Довольно странно, но историки так и не договорились относительно какого бы то ни было названия для тех громадных метаморфоз, которые претерпело английское сельское общество во второй половине XIX века. Возможно потому, что процесс этот был чересчур многопланов, как и его причины, а его развитие, правда, сильно затянувшееся, легко можно было принять за одно-единственное событие. И, разумеется, это не было – за исключением неких весьма спорадических косвенных явлений – и какой-то политической революцией с явным переломным моментом. Это никогда не планировалось заранее, это просто происходило.

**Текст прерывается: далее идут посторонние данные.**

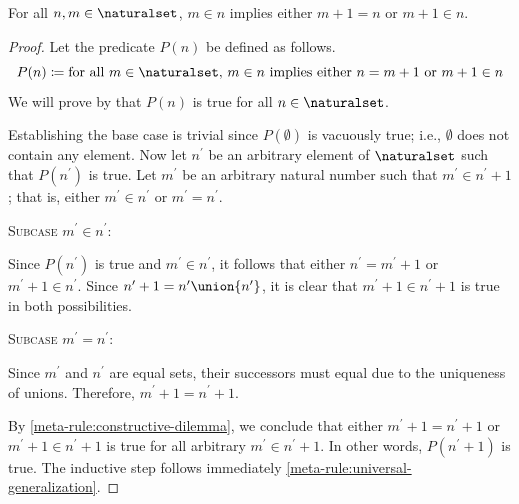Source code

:\begin{thm}
     \label{thm:metatheory-m-less-than-n-implies-m-plus-one-equals-n-or-m-plus-one-less-than-n}
    For all \( n, m \in \naturalset \), \( m \in n \) implies either \( m + 1 = n \) or \( m + 1 \in n \).
\end{thm}

\begin{proof}
    Let the predicate \( P(n) \) be defined as follows.
    \begin{equation*}
        P(n) \coloneq \text{for all \( m \in \naturalset \), \( m \in n \) implies either \( n = m + 1\) or \( m + 1 \in n \)}
    \end{equation*}
    We will prove by  that \( P(n) \) is true for all \( n \in \naturalset \).

    \vspace{0.3cm}
    \noindent
    Establishing the base case is trivial since \( P(\emptyset) \) is vacuously true; i.e., \( \emptyset \) does not contain any element.
    Now let \( n^{\prime} \) be an arbitrary element of \( \naturalset \) such that \( P(n^{\prime}) \) is true.
    Let \( m^{\prime} \) be an arbitrary natural number such that \( m^{\prime} \in n^{\prime} + 1 \); that is, either \( m^{\prime} \in n^{\prime} \)
    or \( m^{\prime} = n^{\prime} \).

    \vspace{0.3cm}
    \noindent
    {\scshape Subcase} \( m^{\prime} \in n^{\prime} \):

    \vspace{0.1cm}
    \noindent
    Since \( P(n^{\prime}) \) is true and \( m^{\prime} \in n^{\prime} \), it follows that either \( n^{\prime} = m^{\prime} + 1 \) or \( m^{\prime} + 1 \in n^{\prime} \).
    Since \( n^{\prime} + 1 = n^{\prime} \union \mleft\{ n^{\prime} \mright\} \), it is clear that \( m^{\prime} + 1 \in n^{\prime} + 1 \) is true in both possibilities.

    \vspace{0.3cm}
    \noindent
    {\scshape Subcase} \( m^{\prime} = n^{\prime} \):

    \vspace{0.1cm}
    \noindent
    Since \( m^{\prime} \) and \( n^{\prime} \) are equal sets, their successors must equal due to the uniqueness of unions.
    Therefore, \( m^{\prime} + 1 = n^{\prime} + 1 \).

    \vspace{0.3cm}
    \noindent
    By \cref{meta-rule:constructive-dilemma}, we conclude that either \( m^{\prime} + 1 = n^{\prime} + 1 \) or \( m^{\prime} + 1 \in n^{\prime} + 1 \) is true
    for all arbitrary \( m^{\prime} \in n^{\prime} + 1 \).
    In other words, \( P(n^{\prime} + 1) \) is true.
    The inductive step follows immediately \cref{meta-rule:universal-generalization}.
\end{proof}

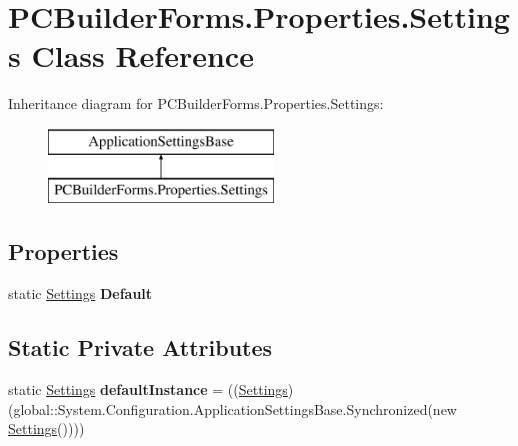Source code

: \hypertarget{class_p_c_builder_forms_1_1_properties_1_1_settings}{}\section{P\+C\+Builder\+Forms.\+Properties.\+Settings Class Reference}
\label{class_p_c_builder_forms_1_1_properties_1_1_settings}
Inheritance diagram for P\+C\+Builder\+Forms.\+Properties.\+Settings\+:\begin{figure}[H]
\begin{center}
\leavevmode
\includegraphics[height=2.000000cm]{class_p_c_builder_forms_1_1_properties_1_1_settings}
\end{center}
\end{figure}
\subsection*{Properties}
\begin{DoxyCompactItemize}
\item 
static \hyperlink{class_p_c_builder_forms_1_1_properties_1_1_settings}{Settings} {\bfseries Default}\hypertarget{class_p_c_builder_forms_1_1_properties_1_1_settings_ab249d99921408a81b2f5b75c0945e547}{}\label{class_p_c_builder_forms_1_1_properties_1_1_settings_ab249d99921408a81b2f5b75c0945e547}

\end{DoxyCompactItemize}
\subsection*{Static Private Attributes}
\begin{DoxyCompactItemize}
\item 
static \hyperlink{class_p_c_builder_forms_1_1_properties_1_1_settings}{Settings} {\bfseries default\+Instance} = ((\hyperlink{class_p_c_builder_forms_1_1_properties_1_1_settings}{Settings})(global\+::\+System.\+Configuration.\+Application\+Settings\+Base.\+Synchronized(new \hyperlink{class_p_c_builder_forms_1_1_properties_1_1_settings}{Settings}())))\hypertarget{class_p_c_builder_forms_1_1_properties_1_1_settings_a05f0262a3e60a5088e4bfe2040b999c0}{}\label{class_p_c_builder_forms_1_1_properties_1_1_settings_a05f0262a3e60a5088e4bfe2040b999c0}

\end{DoxyCompactItemize}


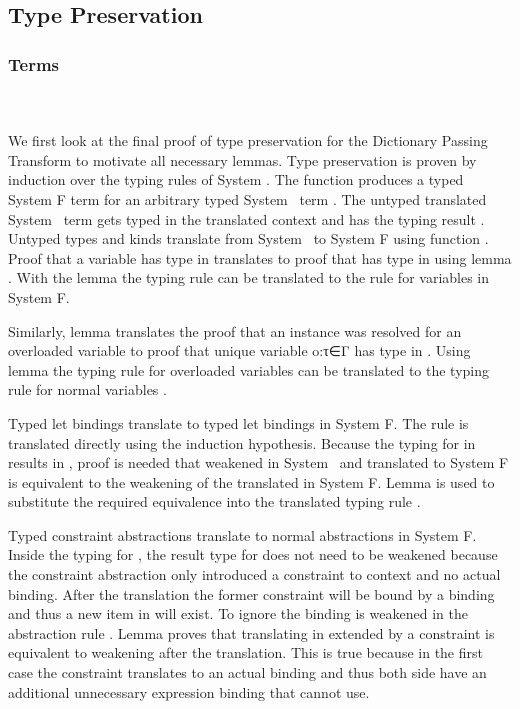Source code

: \subsection{Type Preservation}
\subsubsection{Terms}\hfill\\\\
We first look at the final proof of type preservation for the Dictionary Passing Transform to motivate all necessary lemmas. 
Type preservation is proven by induction over the typing rules of System \Fo. 
The function  produces a typed System F term for an arbitrary typed System \Fo\ term . 
The untyped translated System \Fo\ term   gets typed in the translated context   and has the typing result  . 
Untyped types and kinds translate from System \Fo\ to System F using function .
\DPTTermPres
Proof  that a variable  has type  in  translates to proof that   has type   in   using lemma . 
With the lemma  the typing rule  can be translated to the rule for variables in System F. 

\noindent Similarly, lemma  translates the proof that an instance  \Constr{:}  was resolved for an overloaded variable  to proof that unique variable  {o:τ∈Γ} has type   in  .  
Using lemma  the typing rule for overloaded variables  can be translated to the typing rule for normal variables .

\noindent Typed let bindings    translate to typed let bindings in System F. 
The rule  is translated directly using the induction hypothesis. 
Because the typing for  in  results in  , proof is needed that  weakened in System \Fo\ and translated to System F is equivalent to the weakening of the translated  in System F. 
Lemma  is used to substitute the required equivalence into the translated typing rule  .

\noindent Typed constraint abstractions  translate to normal abstractions in System F.
Inside the typing for , the result type  for  does not need to be weakened because the constraint abstraction only introduced a constraint to context  and no actual binding. 
After the translation the former constraint will be bound by a binding and thus a new item in   will exist. To ignore the binding  is weakened in the abstraction rule .
Lemma  proves that translating  in  extended by a constraint is equivalent to weakening  after the translation. 
This is true because in the first case the constraint translates to an actual binding and thus both side have an additional unnecessary expression binding that  cannot use.

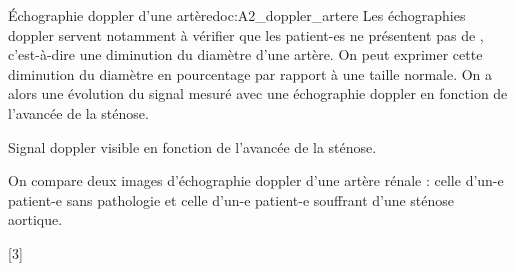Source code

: \begin{doc}{Échographie doppler d'une artère}{doc:A2_doppler_artere}
  Les échographies doppler servent notamment à vérifier que les patient-es ne présentent pas de , c'est-à-dire une diminution du diamètre d'une artère.
  On peut exprimer cette diminution du diamètre en pourcentage par rapport à une taille normale.
  On a alors une évolution du signal mesuré avec une échographie doppler en fonction de l'avancée de la sténose.
  \begin{center}
    
    Signal doppler visible en fonction de l'avancée de la sténose.
  \end{center}

  On compare deux images d'échographie doppler d'une artère rénale : celle d'un-e patient-e sans pathologie et celle d'un-e patient-e souffrant d'une sténose aortique.
  
  \begin{center}
    
  \end{center}
\end{doc}


[3]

Но голая статистика того, как обезлюдели сельские районы, свидетельствует об огромных масштабах этого процесса. В 1801 году четыре пятых нации проживали в деревнях или крошечных городках; к 1851 году половина населения страны перебралась в столицу и крупные города, а в 1901 году там оказалось уже три четверти англичан. Почти миллион сельскохозяйственных рабочих, имевшихся в стране в 1851 году, к началу XX века уменьшился на треть, а сегодня, насколько мне известно, в Великобритании куда больше парикмахеров, чем работников на фермах.
И что поразительно, эти перемены сказались прежде всего как истинный переворот в области культуры; да и во всем образе жизни сельского населения страны происходили глубочайшие перемены, хотя и растянувшиеся более чем на столетие (наиболее интенсивными они были в период 1870-1914 годов). Иногда этот период даже называют технической и сельскохозяйственной революцией – переходом от старинной системы интенсивной обработки земли (которая, кстати, претерпела весьма малые изменения со времен средневековья) к окончательному и беспощадному господству механизации и монокультурного сельского хозяйства – к агробизнесу наших дней. Однако, по-моему, подобная точка зрения сильно преуменьшает истинные размеры содеянного. И дело даже не в том, что сотни старинных сельскохозяйственных и земледельческих навыков и умений – от установки изгородей и периодической вырубки лесных участков до сенокоса и управления гужевым транспортом – были постепенно исключены из обихода или же выжили только как редкие специальности. Выработанная веками и доведенная до совершенства традиция проживания в условиях сельской местности – не только сам образ жизни, но и подсознательная философия тамошних обитателей – также была практически уничтожена.